Il suo ragionamento finale è stato questo: dopo la scissione del M5s, il Carroccio è la prima forza politica del Parlamento e deve avere nel governo il ruolo che le spetta. Insomma, un passo pericoloso, a rischio strappo. Tra i deputati della Lega che vorrebbero continuare con Mario Draghi si respira preoccupazione: “Matteo sta alzando la posta per strappare senza che sia colpa sua”. Di certo non è un caso che prima dell’incontro a Chigi, mentre il vertice di villa Grande si svolgeva, si moltiplicavano gli appelli dei governisti di entrambi i partiti. Per la Lega il governatore veneto Luca Zaia faceva sapere alle agenzie di aver chiesto di non dettare condizioni a Draghi. Mentre i ministri di Forza Italia imploravano di sostenere l’ex presidente della Bce “senza sé e senza ma”.

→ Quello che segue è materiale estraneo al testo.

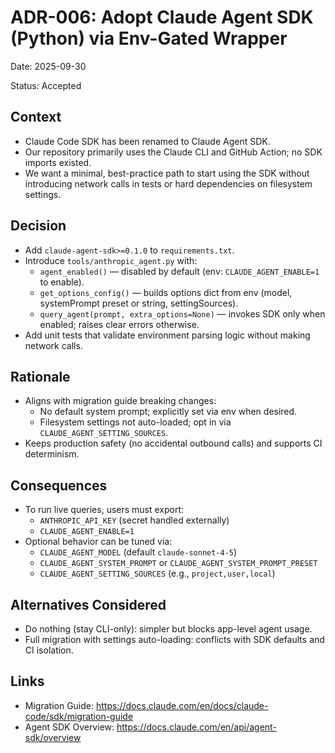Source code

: # ADR-006: Adopt Claude Agent SDK (Python) via Env-Gated Wrapper

Date: 2025-09-30

Status: Accepted

## Context
- Claude Code SDK has been renamed to Claude Agent SDK.
- Our repository primarily uses the Claude CLI and GitHub Action; no SDK imports existed.
- We want a minimal, best-practice path to start using the SDK without introducing network calls in tests or hard dependencies on filesystem settings.

## Decision
- Add `claude-agent-sdk>=0.1.0` to `requirements.txt`.
- Introduce `tools/anthropic_agent.py` with:
  - `agent_enabled()` — disabled by default (env: `CLAUDE_AGENT_ENABLE=1` to enable).
  - `get_options_config()` — builds options dict from env (model, systemPrompt preset or string, settingSources).
  - `query_agent(prompt, extra_options=None)` — invokes SDK only when enabled; raises clear errors otherwise.
- Add unit tests that validate environment parsing logic without making network calls.

## Rationale
- Aligns with migration guide breaking changes:
  - No default system prompt; explicitly set via env when desired.
  - Filesystem settings not auto-loaded; opt in via `CLAUDE_AGENT_SETTING_SOURCES`.
- Keeps production safety (no accidental outbound calls) and supports CI determinism.

## Consequences
- To run live queries, users must export:
  - `ANTHROPIC_API_KEY` (secret handled externally)
  - `CLAUDE_AGENT_ENABLE=1`
- Optional behavior can be tuned via:
  - `CLAUDE_AGENT_MODEL` (default `claude-sonnet-4-5`)
  - `CLAUDE_AGENT_SYSTEM_PROMPT` or `CLAUDE_AGENT_SYSTEM_PROMPT_PRESET`
  - `CLAUDE_AGENT_SETTING_SOURCES` (e.g., `project,user,local`)

## Alternatives Considered
- Do nothing (stay CLI-only): simpler but blocks app-level agent usage.
- Full migration with settings auto-loading: conflicts with SDK defaults and CI isolation.

## Links
- Migration Guide: https://docs.claude.com/en/docs/claude-code/sdk/migration-guide
- Agent SDK Overview: https://docs.claude.com/en/api/agent-sdk/overview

In Transatlantico un gruppo di leghisti con facce che non promettono soluzioni rifletteva sullo stallo. Che si dice a villa Grande? “Eh chi lo sa… decideremo per il bene del paese”, diceva Dario Galli, ex sottosegretario al Mise, scimmiottando il motto di vuota retorica che Salvini ha utilizzato in questi giorni per tenersi in equilibrio. Il gruppetto è formato da alcuni di coloro che preferirebbero il voto. Galli lo dice tra le righe: “Parlando sul serio: il bene del paese è tenere insieme un governo con tutto il suo contrario per otto mesi oppure fare la legge di bilancio e andare a votare?”. Proprio per questo: “Quel che è certo è che i Cinque stelle dovranno stare fuori”. Per paradosso la non scissione (almeno per ora) nel M5s ha reso tutto più complicato. Una soluzione la butta lì un deputato. “Se ci fosse l’appoggio esterno, potremmo comunque starci”.
Alla finestra c’è Giorgia Meloni che attende, consapevole che qualsiasi cosa accadrà Fratelli d’Italia ha solo da guadagnarne: se il governo va avanti crescerà nei sondaggi, se si vota, guiderà il centrodestra probabilmente vittorioso. Ieri alla Camera si vociferava anche di un breve incontro con Salvini. Trattativa pre-elettorale per convincere il segretario della Lega allo strappo? Dallo staff della leader di Fratelli d’Italia smentiscono categoricamente: “E’ pura fantasia”.